Certain producers are better positioned than others to implement the new technology. However, the operational similarities of SA SAGD and SAGD allow for producers that haven’t invested in pilots to use the technology, albeit later than the SA SAGD first movers.

MEG appears to be one step ahead of its peers with its eMSAGP operations, which are already paying off in the form of lower maintenance capital and operating costs. We expect the company to continue implementing its eMSAGP technology on its Christina Lake brownfield expansion projects beginning in 2017. However, we believe Imperial and Cenovus are in the best position to implement solvent-based technology on future expansion projects. Both companies intend to use SA SAGD on greenfield expansion projects and hold the potential to use the method on future brownfield expansion projects as well.

Husky Energy Our Top Pick

The company continues its strategic transition toward low-sustaining-capital production, with sustaining capital costs approximating CAD 6/bbl. We expect production from low-sustaining-capital projects, which includes oil sands production, to grow from 8% of total production in 2010 to approximately 45% at the end of 2016. Improved efficiency on oil sands production affords the company break-even prices of sub-$35/bbl Brent (excluding overhead costs) at current production levels, which compares favorably with peers.

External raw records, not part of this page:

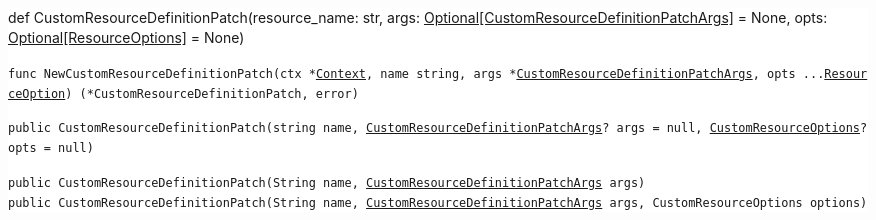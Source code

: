 <span class="k">def </span><span class="nx">CustomResourceDefinitionPatch</span><span class="p">(</span><span class="nx">resource_name</span><span class="p">:</span> <span class="nx">str</span><span class="p">,</span>
                                  <span class="nx">args</span><span class="p">:</span> <span class="nx"><a href="#inputs">Optional[CustomResourceDefinitionPatchArgs]</a></span> = None<span class="p">,</span>
                                  <span class="nx">opts</span><span class="p">:</span> <span class="nx"><a href="/docs/reference/pkg/python/pulumi/#pulumi.ResourceOptions">Optional[ResourceOptions]</a></span> = None<span class="p">)</span></code></pre></div>
</pulumi-choosable>
</div>

<div>
<pulumi-choosable type="language" values="go">
<div class="highlight"><pre class="chroma"><code class="language-go" data-lang="go"><span class="k">func </span><span class="nx">NewCustomResourceDefinitionPatch</span><span class="p">(</span><span class="nx">ctx</span><span class="p"> *</span><span class="nx"><a href="https://pkg.go.dev/github.com/pulumi/pulumi/sdk/v3/go/pulumi?tab=doc#Context">Context</a></span><span class="p">,</span> <span class="nx">name</span><span class="p"> </span><span class="nx">string</span><span class="p">,</span> <span class="nx">args</span><span class="p"> *</span><span class="nx"><a href="#inputs">CustomResourceDefinitionPatchArgs</a></span><span class="p">,</span> <span class="nx">opts</span><span class="p"> ...</span><span class="nx"><a href="https://pkg.go.dev/github.com/pulumi/pulumi/sdk/v3/go/pulumi?tab=doc#ResourceOption">ResourceOption</a></span><span class="p">) (*<span class="nx">CustomResourceDefinitionPatch</span>, error)</span></code></pre></div>
</pulumi-choosable>
</div>

<div>
<pulumi-choosable type="language" values="csharp">
<div class="highlight"><pre class="chroma"><code class="language-csharp" data-lang="csharp"><span class="k">public </span><span class="nx">CustomResourceDefinitionPatch</span><span class="p">(</span><span class="nx">string</span><span class="p"> </span><span class="nx">name<span class="p">,</span> <span class="nx"><a href="#inputs">CustomResourceDefinitionPatchArgs</a></span><span class="p">? </span><span class="nx">args = null<span class="p">,</span> <span class="nx"><a href="/docs/reference/pkg/dotnet/Pulumi/Pulumi.CustomResourceOptions.html">CustomResourceOptions</a></span><span class="p">? </span><span class="nx">opts = null<span class="p">)</span></code></pre></div>
</pulumi-choosable>
</div>

<div>
<pulumi-choosable type="language" values="java">
<div class="highlight"><pre class="chroma">
<code class="language-java" data-lang="java"><span class="k">public </span><span class="nx">CustomResourceDefinitionPatch</span><span class="p">(</span><span class="nx">String</span><span class="p"> </span><span class="nx">name<span class="p">,</span> <span class="nx"><a href="#inputs">CustomResourceDefinitionPatchArgs</a></span><span class="p"> </span><span class="nx">args<span class="p">)</span>
<span class="k">public </span><span class="nx">CustomResourceDefinitionPatch</span><span class="p">(</span><span class="nx">String</span><span class="p"> </span><span class="nx">name<span class="p">,</span> <span class="nx"><a href="#inputs">CustomResourceDefinitionPatchArgs</a></span><span class="p"> </span><span class="nx">args<span class="p">,</span> <span class="nx">CustomResourceOptions</span><span class="p"> </span><span class="nx">options<span class="p">)</span>
</code></pre></div>
</pulumi-choosable>
</div>

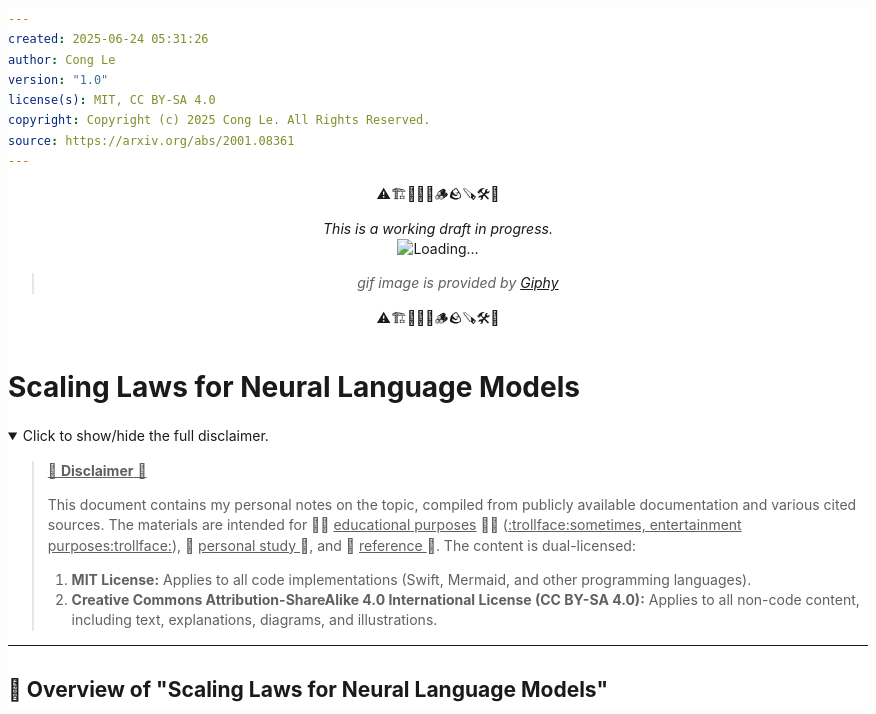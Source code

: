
 ```yaml
---
created: 2025-06-24 05:31:26
author: Cong Le
version: "1.0"
license(s): MIT, CC BY-SA 4.0
copyright: Copyright (c) 2025 Cong Le. All Rights Reserved.
source: https://arxiv.org/abs/2001.08361
---
```


<div align="center">
  <p>⚠️🏗️🚧🦺🧱🪵🪨🪚🛠️👷</p>
  <i>This is a working draft in progress.</i>
  <br/>
  <img alt="Loading…" src="https://media1.giphy.com/media/v1.Y2lkPTc5MGI3NjExYXY2amUyM3hhajVieDVlejhwN2d1Mjc2c3dnOTgyajIyMzdvYmNveCZlcD12MV9pbnRlcm5hbF9naWZfYnlfaWQmY3Q9Zw/xT8qBit7YomT80d0M8/giphy.gif"/>
  <br/>
  <blockquote>
	  <!-- <em>The scene is from the series <b>Mr. Robot</b>
    <br/>
    <a href="https://www.usanetwork.com/mr-robot">Mr. Robot Official Site</a></em>
	  <br/> -->
	  <i>gif image is provided by <a href="https://giphy.com">Giphy</a></i>
    <br/>
  </blockquote>
  <p>⚠️🏗️🚧🦺🧱🪵🪨🪚🛠️👷</p>

</div>


# Scaling Laws for Neural Language Models
<details open>
<summary>Click to show/hide the full disclaimer.</summary>
   
> <ins>📢 **Disclaimer** 🚨</ins>
>
> This document contains my personal notes on the topic,
> compiled from publicly available documentation and various cited sources.
> The materials are intended for 👨‍🎓 <ins>educational purposes</ins> 👨‍🎓 (<ins>:trollface:sometimes, entertainment purposes:trollface:</ins>), 📖 <ins> personal study </ins> 📖, and 🔖 <ins> reference </ins> 🔖.
> The content is dual-licensed:
> 1. **MIT License:** Applies to all code implementations (Swift, Mermaid, and other programming languages).
> 2. **Creative Commons Attribution-ShareAlike 4.0 International License (CC BY-SA 4.0):** Applies to all non-code content, including text, explanations, diagrams, and illustrations.

</details>


----

## 📜 Overview of "Scaling Laws for Neural Language Models"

Additionally, concerns about natural gas production in China appear overstated, despite causing repeated meaningful share price moves. Although Husky came to a favorable agreement with CNOOC over price realizations for its Chinese production, there remain concerns that CNOOC will attempt to renegotiate if low prices persist. Whatever transpires from here, natural gas production from China represents only 7% of Husky’s total production, and additional price declines will not have a significant impact on the company’s value. Furthermore, free cash flow growth holds the opportunity for reinstatement of the dividend.